Apart from that I also tested the following:
- Strict handstand push-ups max — 14 HSPU. It should be noted that though I learned the technique of HSPUs, I have never practiced them.
- Strict tactical pull-ups — 16 reps. My all-time max is 24, but that was after a specialized pull-up program.
Bragging about the numbers isn’t the point, the numbers are not very impressive, but I kept quite a lot of my strength in the lifts I don’t practice at all, just by doing S&S, and approaching S&S as a skill (of strength) practice.

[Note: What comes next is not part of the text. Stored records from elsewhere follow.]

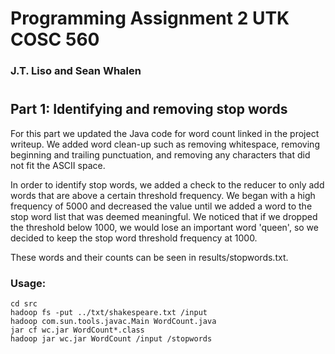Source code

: # Programming Assignment 2 UTK COSC 560
### J.T. Liso and Sean Whalen

#
## Part 1: Identifying and removing stop words

For this part we updated the Java code for word count linked in the project writeup. We added word clean-up such as removing whitespace, removing beginning and trailing punctuation, and removing any characters that did not fit the ASCII space.

In order to identify stop words, we added a check to the reducer to only add words that are above a certain threshold frequency. We began with a high frequency of 5000 and decreased the value until we added a word to the stop word list that was deemed meaningful. We noticed that if we dropped the threshold below 1000, we would lose an important word 'queen', so we decided to keep the stop word threshold frequency at 1000.

These words and their counts can be seen in results/stopwords.txt.

### Usage:

```
cd src
hadoop fs -put ../txt/shakespeare.txt /input
hadoop com.sun.tools.javac.Main WordCount.java 
jar cf wc.jar WordCount*.class
hadoop jar wc.jar WordCount /input /stopwords
```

99% of the questions I get asked can be solved with a simple answer: “Read the book. Again.”
I will give you an answer for the other 1% of the questions:
Q: “Can I [change this, substitute that, modify that, or… ]?”
A: “Until you reach at least ‘Simple’ standards, no.”
Steve Freides, Senior SFG, wrote on StrongFirst forum:
“The brilliance of Pavel’s simple programs lies in their simplicity. It’s hard enough for a coach to design an effective program for a student—hard enough but within the abilities of a sizable group of people on our planet. But the ability to design a program that is also simple while still remaining effective, and on top of that, is also applicable to a very wide range—well, that is truly exceptional. Simplicity increases adherence and, in the end, yields more progress for more people.”
I could not have written it better.
The skills and values we learn in the gym have positive transfer to real life outside the gym. That is why it is called functional training. Doing the same exercises for an extended period of time might lead to boredom—or to technical proficiency, finesse, strength, and health. I chose the second option.
Everybody will progress at a different rate. Take your time, don’t rush, don’t compare yourself with others, patiently work on the skill of strength, and own at least the Simple goals, and you will be doing better then ever before.
I didn’t come this far to only come this far. The way to achieving Sinister is simple: repeat until strong!